Federal New Democrat MPs and local Liberal members of the provincial legislature have added their voices to a chorus led by Mayor Eddie Francis, demanding the Conservative government do something about the sudden influx of hundreds of Mexicans claiming refugee status here….
MPs Joe Comartin (NDP — Windsor-Tecumseh) and Brian Masse (NDP — Windsor West) have written a letter to Prime Minister Stephen Harper, federal Minister of Immigration Dianne Finley and Foreign Affairs Minister Maxime Bernier, asking that the government take action to help the city with the financial strain of hosting the claimants.
In addition, they are requesting the Department of Foreign Affairs meet with U.S. authorities to demand action be taken to discourage the northern migration, through a public information, advertising and media blitz aimed at correcting misleading information among illegal aliens in the U.S. that Canada is open to them.
“We’re supposed to be good neighbours,” said Comartin, referring to apparent U.S. indifference to the situation. “They scream about us being lax about security on our side. It’s hypocritical to not try and prevent people from leaving the U.S. with no rights to status in Canada.”
NDP communiqué, today:
OTTAWA – The number of Mexican tourists visiting Canada in May dropped by 25 percent from a year earlier, an alarming decline that will only accelerate because of the new visa requirements imposed this week, said New Democrat Industry and Border Critic Brian Masse.
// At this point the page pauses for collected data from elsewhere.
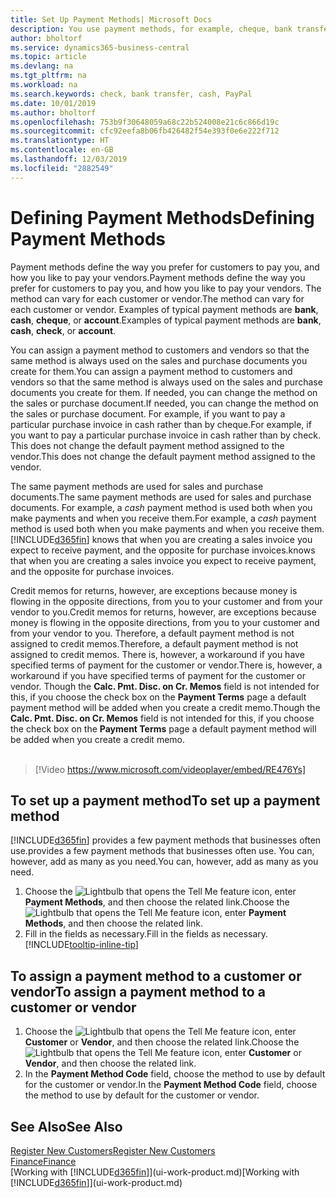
 ```yaml
---
title: Set Up Payment Methods| Microsoft Docs
description: You use payment methods, for example, cheque, bank transfer, cash, or PayPal, to define how sales and purchase invoices will be paid.
author: bholtorf
ms.service: dynamics365-business-central
ms.topic: article
ms.devlang: na
ms.tgt_pltfrm: na
ms.workload: na
ms.search.keywords: check, bank transfer, cash, PayPal
ms.date: 10/01/2019
ms.author: bholtorf
ms.openlocfilehash: 753b9f30648059a68c22b524008e21c6c866d19c
ms.sourcegitcommit: cfc92eefa8b06fb426482f54e393f0e6e222f712
ms.translationtype: HT
ms.contentlocale: en-GB
ms.lasthandoff: 12/03/2019
ms.locfileid: "2882549"
---
```

# <a name="defining-payment-methods"></a><span data-ttu-id="1a4c7-103">Defining Payment Methods</span><span class="sxs-lookup"><span data-stu-id="1a4c7-103">Defining Payment Methods</span></span>
<span data-ttu-id="1a4c7-104">Payment methods define the way you prefer for customers to pay you, and how you like to pay your vendors.</span><span class="sxs-lookup"><span data-stu-id="1a4c7-104">Payment methods define the way you prefer for customers to pay you, and how you like to pay your vendors.</span></span> <span data-ttu-id="1a4c7-105">The method can vary for each customer or vendor.</span><span class="sxs-lookup"><span data-stu-id="1a4c7-105">The method can vary for each customer or vendor.</span></span> <span data-ttu-id="1a4c7-106">Examples of typical payment methods are **bank**, **cash**, **cheque**, or **account**.</span><span class="sxs-lookup"><span data-stu-id="1a4c7-106">Examples of typical payment methods are **bank**, **cash**, **check**, or **account**.</span></span>

<span data-ttu-id="1a4c7-107">You can assign a payment method to customers and vendors so that the same method is always used on the sales and purchase documents you create for them.</span><span class="sxs-lookup"><span data-stu-id="1a4c7-107">You can assign a payment method to customers and vendors so that the same method is always used on the sales and purchase documents you create for them.</span></span> <span data-ttu-id="1a4c7-108">If needed, you can change the method on the sales or purchase document.</span><span class="sxs-lookup"><span data-stu-id="1a4c7-108">If needed, you can change the method on the sales or purchase document.</span></span> <span data-ttu-id="1a4c7-109">For example, if you want to pay a particular purchase invoice in cash rather than by cheque.</span><span class="sxs-lookup"><span data-stu-id="1a4c7-109">For example, if you want to pay a particular purchase invoice in cash rather than by check.</span></span> <span data-ttu-id="1a4c7-110">This does not change the default payment method assigned to the vendor.</span><span class="sxs-lookup"><span data-stu-id="1a4c7-110">This does not change the default payment method assigned to the vendor.</span></span>

<span data-ttu-id="1a4c7-111">The same payment methods are used for sales and purchase documents.</span><span class="sxs-lookup"><span data-stu-id="1a4c7-111">The same payment methods are used for sales and purchase documents.</span></span> <span data-ttu-id="1a4c7-112">For example, a _cash_ payment method is used both when you make payments and when you receive them.</span><span class="sxs-lookup"><span data-stu-id="1a4c7-112">For example, a _cash_ payment method is used both when you make payments and when you receive them.</span></span> [!INCLUDE[d365fin](includes/d365fin_md.md)] <span data-ttu-id="1a4c7-113">knows that when you are creating a sales invoice you expect to receive payment, and the opposite for purchase invoices.</span><span class="sxs-lookup"><span data-stu-id="1a4c7-113">knows that when you are creating a sales invoice you expect to receive payment, and the opposite for purchase invoices.</span></span>

<span data-ttu-id="1a4c7-114">Credit memos for returns, however, are exceptions because money is flowing in the opposite directions, from you to your customer and from your vendor to you.</span><span class="sxs-lookup"><span data-stu-id="1a4c7-114">Credit memos for returns, however, are exceptions because money is flowing in the opposite directions, from you to your customer and from your vendor to you.</span></span> <span data-ttu-id="1a4c7-115">Therefore, a default payment method is not assigned to credit memos.</span><span class="sxs-lookup"><span data-stu-id="1a4c7-115">Therefore, a default payment method is not assigned to credit memos.</span></span> <span data-ttu-id="1a4c7-116">There is, however, a workaround if you have specified terms of payment for the customer or vendor.</span><span class="sxs-lookup"><span data-stu-id="1a4c7-116">There is, however, a workaround if you have specified terms of payment for the customer or vendor.</span></span> <span data-ttu-id="1a4c7-117">Though the **Calc. Pmt. Disc. on Cr. Memos** field is not intended for this, if you choose the check box on the **Payment Terms** page a default payment method will be added when you create a credit memo.</span><span class="sxs-lookup"><span data-stu-id="1a4c7-117">Though the **Calc. Pmt. Disc. on Cr. Memos** field is not intended for this, if you choose the check box on the **Payment Terms** page a default payment method will be added when you create a credit memo.</span></span> <br><br>  

> [!Video https://www.microsoft.com/videoplayer/embed/RE476Ys]

## <a name="to-set-up-a-payment-method"></a><span data-ttu-id="1a4c7-118">To set up a payment method</span><span class="sxs-lookup"><span data-stu-id="1a4c7-118">To set up a payment method</span></span>
[!INCLUDE[d365fin](includes/d365fin_md.md)] <span data-ttu-id="1a4c7-119">provides a few payment methods that businesses often use.</span><span class="sxs-lookup"><span data-stu-id="1a4c7-119">provides a few payment methods that businesses often use.</span></span> <span data-ttu-id="1a4c7-120">You can, however, add as many as you need.</span><span class="sxs-lookup"><span data-stu-id="1a4c7-120">You can, however, add as many as you need.</span></span>

1. <span data-ttu-id="1a4c7-121">Choose the ![Lightbulb that opens the Tell Me feature](media/ui-search/search_small.png "Tell me what you want to do") icon, enter **Payment Methods**, and then choose the related link.</span><span class="sxs-lookup"><span data-stu-id="1a4c7-121">Choose the ![Lightbulb that opens the Tell Me feature](media/ui-search/search_small.png "Tell me what you want to do") icon, enter **Payment Methods**, and then choose the related link.</span></span>
2. <span data-ttu-id="1a4c7-122">Fill in the fields as necessary.</span><span class="sxs-lookup"><span data-stu-id="1a4c7-122">Fill in the fields as necessary.</span></span> [!INCLUDE[tooltip-inline-tip](includes/tooltip-inline-tip_md.md)]

## <a name="to-assign-a-payment-method-to-a-customer-or-vendor"></a><span data-ttu-id="1a4c7-123">To assign a payment method to a customer or vendor</span><span class="sxs-lookup"><span data-stu-id="1a4c7-123">To assign a payment method to a customer or vendor</span></span>
1. <span data-ttu-id="1a4c7-124">Choose the ![Lightbulb that opens the Tell Me feature](media/ui-search/search_small.png "Tell me what you want to do") icon, enter **Customer** or **Vendor**, and then choose the related link.</span><span class="sxs-lookup"><span data-stu-id="1a4c7-124">Choose the ![Lightbulb that opens the Tell Me feature](media/ui-search/search_small.png "Tell me what you want to do") icon, enter **Customer** or **Vendor**, and then choose the related link.</span></span>
2. <span data-ttu-id="1a4c7-125">In the **Payment Method Code** field, choose the method to use by default for the customer or vendor.</span><span class="sxs-lookup"><span data-stu-id="1a4c7-125">In the **Payment Method Code** field, choose the method to use by default for the customer or vendor.</span></span>

## <a name="see-also"></a><span data-ttu-id="1a4c7-126">See Also</span><span class="sxs-lookup"><span data-stu-id="1a4c7-126">See Also</span></span>
[<span data-ttu-id="1a4c7-127">Register New Customers</span><span class="sxs-lookup"><span data-stu-id="1a4c7-127">Register New Customers</span></span>](sales-how-register-new-customers.md)  
[<span data-ttu-id="1a4c7-128">Finance</span><span class="sxs-lookup"><span data-stu-id="1a4c7-128">Finance</span></span>](finance.md)  
<span data-ttu-id="1a4c7-129">[Working with [!INCLUDE[d365fin](includes/d365fin_md.md)]](ui-work-product.md)</span><span class="sxs-lookup"><span data-stu-id="1a4c7-129">[Working with [!INCLUDE[d365fin](includes/d365fin_md.md)]](ui-work-product.md)</span></span>  
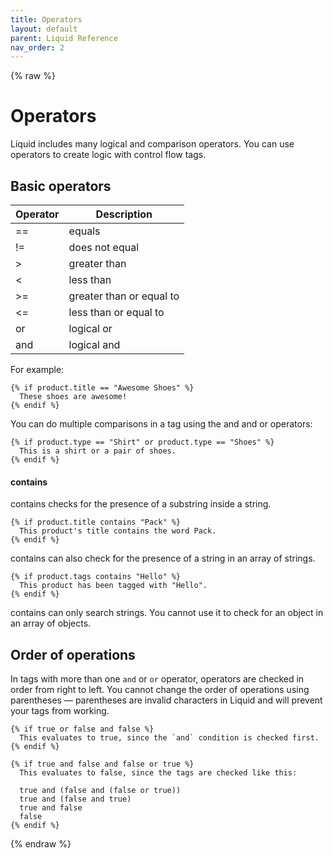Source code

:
 ```yaml
---
title: Operators
layout: default
parent: Liquid Reference
nav_order: 2
---
```

{% raw %}
# Operators
Liquid includes many logical and comparison operators. You can use operators to create logic with control flow tags.

## Basic operators

| Operator | Description |
| -- | -- |
| == | 	equals |
| != |	does not equal | 
| > | greater than |
|< | less than |
|>= | greater than or equal to |
|<= | less than or equal to |
|or | logical or |
|and | logical and |

For example:

```liquid
{% if product.title == "Awesome Shoes" %}
  These shoes are awesome!
{% endif %}
```

You can do multiple comparisons in a tag using the and and or operators:

```liquid
{% if product.type == "Shirt" or product.type == "Shoes" %}
  This is a shirt or a pair of shoes.
{% endif %}
```

#### contains

contains checks for the presence of a substring inside a string.

```liquid
{% if product.title contains "Pack" %}
  This product's title contains the word Pack.
{% endif %}
```
contains can also check for the presence of a string in an array of strings.

```liquid
{% if product.tags contains "Hello" %}
  This product has been tagged with "Hello".
{% endif %}
```
contains can only search strings. You cannot use it to check for an object in an array of objects.

## Order of operations
In tags with more than one ```and``` or ```or``` operator, operators are checked in order from right to left. You cannot change the order of operations using parentheses — parentheses are invalid characters in Liquid and will prevent your tags from working.

```liquid
{% if true or false and false %}
  This evaluates to true, since the `and` condition is checked first.
{% endif %}
```

```liquid
{% if true and false and false or true %}
  This evaluates to false, since the tags are checked like this:

  true and (false and (false or true))
  true and (false and true)
  true and false
  false
{% endif %}
```

{% endraw %}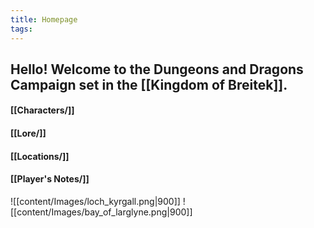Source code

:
 ```yaml
---
title: Homepage
tags:
---
```

## Hello! Welcome to the Dungeons and Dragons Campaign set in the [[Kingdom of Breitek]].

#### [[Characters/]]
#### [[Lore/]]
#### [[Locations/]]
#### [[Player's Notes/]]




![[content/Images/loch_kyrgall.png|900]]
![[content/Images/bay_of_larglyne.png|900]]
“Mexicans spend over $300 million a year in Canada, and yet this government chose the height of tourist season to impose new rules on Mexican visitors,” said Mr. Masse. “Mexico one of the top six countries whose residents vacation in Canada. This is yet another example of how the Harper Conservatives have failed to help the struggling tourism industry in Canada.”
Masse and Comartin’s 2007 letter to the prime minister, which was provided to me by a government source, said the influx of “hundreds and potentially thousands of Mexican nationals” making refugee claims “has the potential to become a nation-wide problem at all border crossings.” Masse and Comartin said it was “crucial that in cooperation with American authorities that the Canadian goverment conveys the message that Mexican economic refugees will not be allowed to stay in Canada.” It did not call for visa requirements for all Mexican visitors. Still, the tone — outrage in every circumstance — is familiar.